Team sports were never going to cut it for someone with as fierce a competitive drive as Vinny, who grew up in Eatonton, GA. There are too many people to count on to be successful. Sure, he played baseball until he was 12 years old and then discovered the shooting sports. But he was always that kid, the one yelling and trying to do too much because his teammates wouldn’t. Through shooting and competing for Team USA, he’s found a perfect match—an individual sport within a team setting.
“I’m an extremely fierce competitor. I love to win. I don’t think that it’s something that gets instilled within you. It’s just something you are born with. You have to have that killer instinct. As a kid, I would do something over and over again until I could win. I’m going to do it until I get it right and I’m going to have it perfect. I’m going to be sure I’m the best at it when I’m done. I’ve put a lot of effort and a lot of time into all this and now I’m supporting a family, so that’s another motivating factor. But the will to win, the drive to win, it just comes from somewhere inside, a characteristic that’s put into you by God and you fine tune that throughout your life.”

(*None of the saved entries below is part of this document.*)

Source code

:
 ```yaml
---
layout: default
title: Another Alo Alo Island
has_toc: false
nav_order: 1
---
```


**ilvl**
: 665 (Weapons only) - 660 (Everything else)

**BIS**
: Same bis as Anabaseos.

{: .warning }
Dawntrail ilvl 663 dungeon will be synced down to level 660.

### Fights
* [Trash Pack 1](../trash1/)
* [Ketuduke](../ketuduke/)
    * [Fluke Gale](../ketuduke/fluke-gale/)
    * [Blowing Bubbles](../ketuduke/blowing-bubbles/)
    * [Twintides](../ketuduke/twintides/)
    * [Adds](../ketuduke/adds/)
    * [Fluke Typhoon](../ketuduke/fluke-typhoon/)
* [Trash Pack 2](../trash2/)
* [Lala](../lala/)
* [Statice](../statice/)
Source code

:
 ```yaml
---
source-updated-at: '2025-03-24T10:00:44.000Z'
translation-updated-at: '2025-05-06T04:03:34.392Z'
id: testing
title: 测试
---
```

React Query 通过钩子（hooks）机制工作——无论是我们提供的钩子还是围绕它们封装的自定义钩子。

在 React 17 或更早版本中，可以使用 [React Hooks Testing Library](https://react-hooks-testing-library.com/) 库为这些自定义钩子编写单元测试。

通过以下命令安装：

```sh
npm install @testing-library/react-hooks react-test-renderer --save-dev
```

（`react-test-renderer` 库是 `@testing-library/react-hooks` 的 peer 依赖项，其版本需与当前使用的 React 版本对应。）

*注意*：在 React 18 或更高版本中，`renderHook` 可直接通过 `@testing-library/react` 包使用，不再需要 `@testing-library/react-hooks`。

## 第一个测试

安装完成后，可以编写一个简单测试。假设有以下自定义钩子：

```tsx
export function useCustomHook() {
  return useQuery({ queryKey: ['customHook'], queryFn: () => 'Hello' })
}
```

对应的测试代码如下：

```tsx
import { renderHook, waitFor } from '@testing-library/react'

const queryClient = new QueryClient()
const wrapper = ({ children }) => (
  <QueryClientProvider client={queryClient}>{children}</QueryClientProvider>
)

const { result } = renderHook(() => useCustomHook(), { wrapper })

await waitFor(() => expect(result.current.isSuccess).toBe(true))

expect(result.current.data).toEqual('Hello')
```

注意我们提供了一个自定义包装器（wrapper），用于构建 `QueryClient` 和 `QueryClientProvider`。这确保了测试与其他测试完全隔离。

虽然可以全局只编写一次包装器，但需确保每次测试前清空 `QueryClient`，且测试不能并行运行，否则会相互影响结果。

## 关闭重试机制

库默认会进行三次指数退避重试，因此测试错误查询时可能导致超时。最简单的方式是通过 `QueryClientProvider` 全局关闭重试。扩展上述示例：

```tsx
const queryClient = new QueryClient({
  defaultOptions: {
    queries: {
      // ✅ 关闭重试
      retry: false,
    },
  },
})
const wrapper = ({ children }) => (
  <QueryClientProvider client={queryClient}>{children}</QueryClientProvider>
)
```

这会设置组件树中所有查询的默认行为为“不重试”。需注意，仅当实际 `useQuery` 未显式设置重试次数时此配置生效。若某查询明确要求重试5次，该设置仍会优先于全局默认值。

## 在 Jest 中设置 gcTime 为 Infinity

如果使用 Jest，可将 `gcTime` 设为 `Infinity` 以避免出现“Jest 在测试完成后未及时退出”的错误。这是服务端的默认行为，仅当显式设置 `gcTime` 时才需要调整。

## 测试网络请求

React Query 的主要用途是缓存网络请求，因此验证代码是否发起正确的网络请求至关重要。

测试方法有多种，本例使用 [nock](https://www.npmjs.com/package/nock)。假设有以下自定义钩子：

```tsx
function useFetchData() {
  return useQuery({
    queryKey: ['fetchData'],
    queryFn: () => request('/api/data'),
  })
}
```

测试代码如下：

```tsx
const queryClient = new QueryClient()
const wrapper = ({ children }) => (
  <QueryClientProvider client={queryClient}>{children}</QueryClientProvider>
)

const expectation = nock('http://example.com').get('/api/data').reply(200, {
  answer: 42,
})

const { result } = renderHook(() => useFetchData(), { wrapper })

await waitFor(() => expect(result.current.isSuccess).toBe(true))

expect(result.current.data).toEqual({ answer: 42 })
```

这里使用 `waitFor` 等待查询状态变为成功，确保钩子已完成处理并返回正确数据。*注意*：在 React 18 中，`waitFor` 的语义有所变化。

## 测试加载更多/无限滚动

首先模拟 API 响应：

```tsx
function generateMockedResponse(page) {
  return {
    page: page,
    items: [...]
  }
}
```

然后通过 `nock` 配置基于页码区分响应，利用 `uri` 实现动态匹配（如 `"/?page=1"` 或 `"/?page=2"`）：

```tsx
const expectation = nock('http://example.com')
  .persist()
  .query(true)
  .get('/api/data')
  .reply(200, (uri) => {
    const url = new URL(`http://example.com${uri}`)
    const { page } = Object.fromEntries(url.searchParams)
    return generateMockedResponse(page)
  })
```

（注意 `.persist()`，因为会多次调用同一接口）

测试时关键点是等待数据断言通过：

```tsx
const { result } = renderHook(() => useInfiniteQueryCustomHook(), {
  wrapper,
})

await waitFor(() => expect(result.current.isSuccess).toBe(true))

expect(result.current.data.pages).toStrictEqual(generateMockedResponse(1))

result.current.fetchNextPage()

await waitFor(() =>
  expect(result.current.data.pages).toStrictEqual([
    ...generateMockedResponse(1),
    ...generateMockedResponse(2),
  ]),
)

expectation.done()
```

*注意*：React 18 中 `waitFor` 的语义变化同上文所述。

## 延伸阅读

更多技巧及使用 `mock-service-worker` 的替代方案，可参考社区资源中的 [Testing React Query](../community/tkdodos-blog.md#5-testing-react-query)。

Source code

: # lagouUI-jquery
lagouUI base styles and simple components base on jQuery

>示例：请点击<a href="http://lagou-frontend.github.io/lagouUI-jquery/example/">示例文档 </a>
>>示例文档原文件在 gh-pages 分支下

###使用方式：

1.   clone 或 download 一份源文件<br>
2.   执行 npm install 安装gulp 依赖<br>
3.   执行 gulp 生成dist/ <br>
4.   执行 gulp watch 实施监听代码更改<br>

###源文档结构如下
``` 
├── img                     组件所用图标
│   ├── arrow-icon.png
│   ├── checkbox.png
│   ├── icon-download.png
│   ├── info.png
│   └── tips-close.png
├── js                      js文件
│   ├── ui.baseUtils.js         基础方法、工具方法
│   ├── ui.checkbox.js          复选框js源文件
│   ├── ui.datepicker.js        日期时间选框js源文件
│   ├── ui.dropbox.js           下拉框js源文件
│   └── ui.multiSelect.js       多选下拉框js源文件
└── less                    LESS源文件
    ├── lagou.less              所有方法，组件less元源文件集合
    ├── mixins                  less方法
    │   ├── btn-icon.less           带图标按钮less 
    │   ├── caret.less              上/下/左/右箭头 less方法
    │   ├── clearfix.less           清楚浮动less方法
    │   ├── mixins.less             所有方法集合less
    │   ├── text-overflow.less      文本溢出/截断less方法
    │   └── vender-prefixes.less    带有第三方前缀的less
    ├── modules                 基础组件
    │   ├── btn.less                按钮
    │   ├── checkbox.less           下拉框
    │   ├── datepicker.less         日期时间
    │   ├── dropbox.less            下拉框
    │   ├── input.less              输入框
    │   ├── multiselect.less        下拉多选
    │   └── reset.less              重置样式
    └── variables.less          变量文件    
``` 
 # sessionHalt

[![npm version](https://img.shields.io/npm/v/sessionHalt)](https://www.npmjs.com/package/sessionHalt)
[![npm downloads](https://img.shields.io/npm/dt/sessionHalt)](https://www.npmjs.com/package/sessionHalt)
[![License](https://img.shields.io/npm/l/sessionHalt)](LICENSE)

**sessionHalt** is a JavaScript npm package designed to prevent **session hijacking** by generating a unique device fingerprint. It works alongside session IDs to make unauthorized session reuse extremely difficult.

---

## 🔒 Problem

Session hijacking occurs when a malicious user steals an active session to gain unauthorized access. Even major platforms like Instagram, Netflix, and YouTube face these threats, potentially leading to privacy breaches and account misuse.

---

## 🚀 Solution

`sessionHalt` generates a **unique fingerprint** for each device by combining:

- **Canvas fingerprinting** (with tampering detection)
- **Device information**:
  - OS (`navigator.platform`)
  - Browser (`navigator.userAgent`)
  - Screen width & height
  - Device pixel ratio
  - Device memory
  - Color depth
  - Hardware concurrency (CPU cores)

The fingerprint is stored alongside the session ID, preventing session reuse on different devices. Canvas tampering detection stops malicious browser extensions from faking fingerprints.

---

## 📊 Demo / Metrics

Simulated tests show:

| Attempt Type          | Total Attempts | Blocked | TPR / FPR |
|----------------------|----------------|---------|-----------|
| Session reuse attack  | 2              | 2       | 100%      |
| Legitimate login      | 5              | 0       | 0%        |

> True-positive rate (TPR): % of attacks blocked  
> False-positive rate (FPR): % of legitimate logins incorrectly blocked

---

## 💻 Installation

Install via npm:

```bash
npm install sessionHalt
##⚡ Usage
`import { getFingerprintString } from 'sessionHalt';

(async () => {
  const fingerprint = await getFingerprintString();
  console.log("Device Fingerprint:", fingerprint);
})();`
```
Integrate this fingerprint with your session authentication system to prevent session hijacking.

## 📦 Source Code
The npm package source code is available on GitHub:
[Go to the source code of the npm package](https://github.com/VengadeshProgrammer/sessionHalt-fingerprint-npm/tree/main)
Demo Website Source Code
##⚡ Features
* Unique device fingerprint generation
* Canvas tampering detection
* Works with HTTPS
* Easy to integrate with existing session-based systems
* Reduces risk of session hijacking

Admittedly, Vinny has had no greater love and appreciation for this sport than he does right now and it is one of the main ingredients fueling his desire for continued perfection at the 2016 Olympic Games in Rio de Janeiro. Now living in Fort Worth, TX, his deepest conviction lies in both providing for his sport and his family, and he won’t be satisfied until both are well taken care of.
“I’ll be satisfied with what I achieve after, fingers crossed, I get to Rio and get a third gold medal,” Hancock says. “I’m happy with what I’ve done now, but I really feel like I can go and win this third one and cement my place in history with the greatest of all time. I think that would be a huge platform, not just for me personally, but for the sport as a whole to show off what my sport is, who I am, what this sport has done for me and what this sport has turned me into. I’m an American boy, and this is what I do. I grew up in the south, matured in the military and the Olympics are the greatest sporting spectacle in the world and there’s nothing better than going out there and showing off what you can do.”
On the road to Rio, he hopes he can align the sport and create the energy necessary so that the next generation after him might be able to make a living in this sport similar to the way he and Kim Rhode have done.
“I’m about promoting my sport like crazy,” he acknowledges. “I want these kids to actually be able to make a living. If you truly love the sport you want to do it and you want to keep doing it forever if you possibly can. More people should have that opportunity.”
And as Rio comes into sight, what expectations does he have?
“I don’t expect to just be there, I expect to be on that top spot. If you don’t have that expectation going down there, then you don’t deserve to go down there.”
Alongside those expectations and binding it all together will be his kids, his wife and his belief, both spiritual and in himself.